Work order: Reproduce each record verbatim, images excluded.

Material shown:
□ □ □ □ □
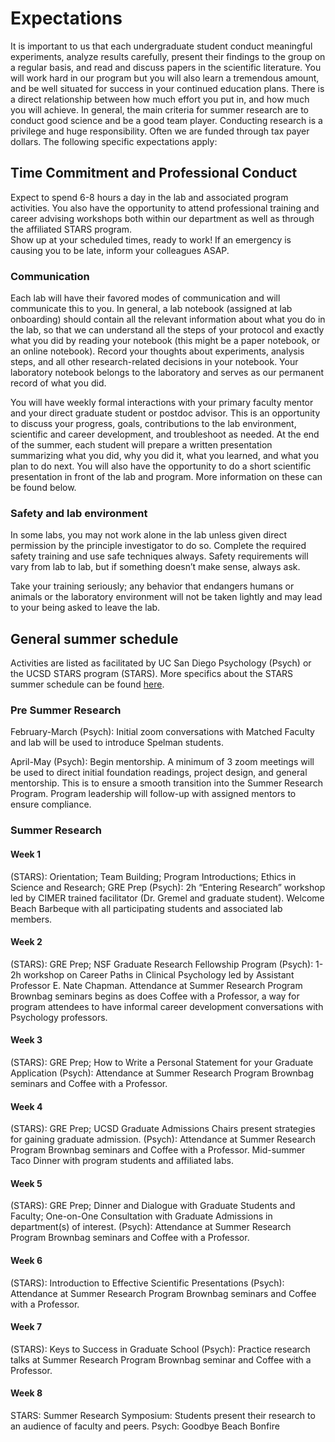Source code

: # Expectations

It is important to us that each undergraduate student conduct meaningful experiments, analyze results carefully, present their findings to the group on a regular basis, and read and discuss papers in the scientific literature. You will work hard in our program but you will also learn a tremendous amount, and be well situated for success in your continued education plans. There is a direct relationship between how much effort you put in, and how much you will achieve. In general, the main criteria for summer research are to conduct good science and be a good team player. Conducting research is a privilege and huge responsibility. Often we are funded through tax payer dollars. The following specific expectations apply:
 
## Time Commitment and Professional Conduct

Expect to spend 6-8 hours a day in the lab and associated program activities. You also have the opportunity to attend professional training and career advising workshops both within our department as well as through the affiliated STARS program.  
Show up at your scheduled times, ready to work! If an emergency is causing you to be late, inform your colleagues ASAP. 

### Communication 
Each lab will have their favored modes of communication and will communicate this to you. In general, a lab notebook (assigned at lab onboarding) should contain all the relevant information about what you do in the lab, so that we can understand all the steps of your protocol and exactly what you did by reading your notebook (this might be a paper notebook, or an online notebook). Record your thoughts about experiments, analysis steps, and all other research-related decisions in your notebook. Your laboratory notebook belongs to the laboratory and serves as our permanent record of what you did.

You will have weekly formal interactions with your primary faculty mentor and your direct graduate student or postdoc advisor. This is an opportunity to discuss your progress, goals, contributions to the lab environment, scientific and career development, and troubleshoot as needed.
At the end of the summer, each student will prepare a written presentation summarizing what you did, why you did it, what you learned, and what you plan to do next. You will also have the opportunity to do a short scientific presentation in front of the lab and program. More information on these can be found below.
               
### Safety and lab environment
In some labs, you may not work alone in the lab unless given direct permission by the principle investigator to do so.
Complete the required safety training and use safe techniques always. Safety requirements will vary from lab to lab, but if something doesn’t make sense, always ask.

Take your training seriously; any behavior that endangers humans or animals or the laboratory environment will not be taken lightly and may lead to your being asked to leave the lab.

## General summer schedule
Activities are listed as facilitated by UC San Diego Psychology (Psych) or the UCSD STARS program (STARS). More specifics about the STARS summer schedule can be found [here](https://grad.ucsd.edu/diversity/programs/stars/schedule1.html).

### Pre Summer Research
February-March (Psych): Initial zoom conversations with Matched Faculty and lab will be used to introduce Spelman students.

April-May (Psych): Begin mentorship. A minimum of 3 zoom meetings will be used to direct initial foundation readings, project design, and general mentorship. This is to ensure a smooth transition into the Summer Research Program. Program leadership will follow-up with assigned mentors to ensure compliance. 

### Summer Research

#### Week 1
(STARS): Orientation; Team Building; Program Introductions; Ethics in Science and Research; GRE Prep 
(Psych): 2h “Entering Research” workshop led by CIMER trained facilitator (Dr. Gremel and graduate student).
Welcome Beach Barbeque with all participating students and associated lab members.
 
#### Week 2 
(STARS): GRE Prep; NSF Graduate Research Fellowship Program
(Psych): 1-2h workshop on Career Paths in Clinical Psychology led by Assistant Professor E. Nate Chapman. Attendance at Summer Research Program Brownbag seminars begins as does Coffee with a Professor, a way for program attendees to have informal career development conversations with Psychology professors. 

#### Week 3 
(STARS): GRE Prep; How to Write a Personal Statement for your Graduate Application 
(Psych): Attendance at Summer Research Program Brownbag seminars and Coffee with a Professor.
 
#### Week 4 
(STARS): GRE Prep; UCSD Graduate Admissions Chairs present strategies for gaining graduate admission.
(Psych): Attendance at Summer Research Program Brownbag seminars and Coffee with a Professor. 
Mid-summer Taco Dinner with program students and affiliated labs.
  
#### Week 5 
(STARS): GRE Prep; Dinner and Dialogue with Graduate Students and Faculty; One-on-One Consultation with Graduate Admissions in department(s) of interest. 
(Psych): Attendance at Summer Research Program Brownbag seminars and Coffee with a Professor. 

#### Week 6
(STARS): Introduction to Effective Scientific Presentations 
(Psych): Attendance at Summer Research Program Brownbag seminars and Coffee with a Professor. 

#### Week 7 
(STARS): Keys to Success in Graduate School 
(Psych): Practice research talks at Summer Research Program Brownbag seminar and Coffee with a Professor. 

#### Week 8
STARS: Summer Research Symposium:  Students present their research to an audience of faculty and peers.
Psych: Goodbye Beach Bonfire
□ □ □ □ □
Answer area:
Source code

: # Expectations

It is important to us that each undergraduate student conduct meaningful experiments, analyze results carefully, present their findings to the group on a regular basis, and read and discuss papers in the scientific literature. You will work hard in our program but you will also learn a tremendous amount, and be well situated for success in your continued education plans. There is a direct relationship between how much effort you put in, and how much you will achieve. In general, the main criteria for summer research are to conduct good science and be a good team player. Conducting research is a privilege and huge responsibility. Often we are funded through tax payer dollars. The following specific expectations apply:
 
## Time Commitment and Professional Conduct

Expect to spend 6-8 hours a day in the lab and associated program activities. You also have the opportunity to attend professional training and career advising workshops both within our department as well as through the affiliated STARS program.  
Show up at your scheduled times, ready to work! If an emergency is causing you to be late, inform your colleagues ASAP. 

### Communication 
Each lab will have their favored modes of communication and will communicate this to you. In general, a lab notebook (assigned at lab onboarding) should contain all the relevant information about what you do in the lab, so that we can understand all the steps of your protocol and exactly what you did by reading your notebook (this might be a paper notebook, or an online notebook). Record your thoughts about experiments, analysis steps, and all other research-related decisions in your notebook. Your laboratory notebook belongs to the laboratory and serves as our permanent record of what you did.

You will have weekly formal interactions with your primary faculty mentor and your direct graduate student or postdoc advisor. This is an opportunity to discuss your progress, goals, contributions to the lab environment, scientific and career development, and troubleshoot as needed.
At the end of the summer, each student will prepare a written presentation summarizing what you did, why you did it, what you learned, and what you plan to do next. You will also have the opportunity to do a short scientific presentation in front of the lab and program. More information on these can be found below.
               
### Safety and lab environment
In some labs, you may not work alone in the lab unless given direct permission by the principle investigator to do so.
Complete the required safety training and use safe techniques always. Safety requirements will vary from lab to lab, but if something doesn’t make sense, always ask.

Take your training seriously; any behavior that endangers humans or animals or the laboratory environment will not be taken lightly and may lead to your being asked to leave the lab.

## General summer schedule
Activities are listed as facilitated by UC San Diego Psychology (Psych) or the UCSD STARS program (STARS). More specifics about the STARS summer schedule can be found [here](https://grad.ucsd.edu/diversity/programs/stars/schedule1.html).

### Pre Summer Research
February-March (Psych): Initial zoom conversations with Matched Faculty and lab will be used to introduce Spelman students.

April-May (Psych): Begin mentorship. A minimum of 3 zoom meetings will be used to direct initial foundation readings, project design, and general mentorship. This is to ensure a smooth transition into the Summer Research Program. Program leadership will follow-up with assigned mentors to ensure compliance. 

### Summer Research

#### Week 1
(STARS): Orientation; Team Building; Program Introductions; Ethics in Science and Research; GRE Prep 
(Psych): 2h “Entering Research” workshop led by CIMER trained facilitator (Dr. Gremel and graduate student).
Welcome Beach Barbeque with all participating students and associated lab members.
 
#### Week 2 
(STARS): GRE Prep; NSF Graduate Research Fellowship Program
(Psych): 1-2h workshop on Career Paths in Clinical Psychology led by Assistant Professor E. Nate Chapman. Attendance at Summer Research Program Brownbag seminars begins as does Coffee with a Professor, a way for program attendees to have informal career development conversations with Psychology professors. 

#### Week 3 
(STARS): GRE Prep; How to Write a Personal Statement for your Graduate Application 
(Psych): Attendance at Summer Research Program Brownbag seminars and Coffee with a Professor.
 
#### Week 4 
(STARS): GRE Prep; UCSD Graduate Admissions Chairs present strategies for gaining graduate admission.
(Psych): Attendance at Summer Research Program Brownbag seminars and Coffee with a Professor. 
Mid-summer Taco Dinner with program students and affiliated labs.
  
#### Week 5 
(STARS): GRE Prep; Dinner and Dialogue with Graduate Students and Faculty; One-on-One Consultation with Graduate Admissions in department(s) of interest. 
(Psych): Attendance at Summer Research Program Brownbag seminars and Coffee with a Professor. 

#### Week 6
(STARS): Introduction to Effective Scientific Presentations 
(Psych): Attendance at Summer Research Program Brownbag seminars and Coffee with a Professor. 

#### Week 7 
(STARS): Keys to Success in Graduate School 
(Psych): Practice research talks at Summer Research Program Brownbag seminar and Coffee with a Professor. 

#### Week 8
STARS: Summer Research Symposium:  Students present their research to an audience of faculty and peers.
Psych: Goodbye Beach Bonfire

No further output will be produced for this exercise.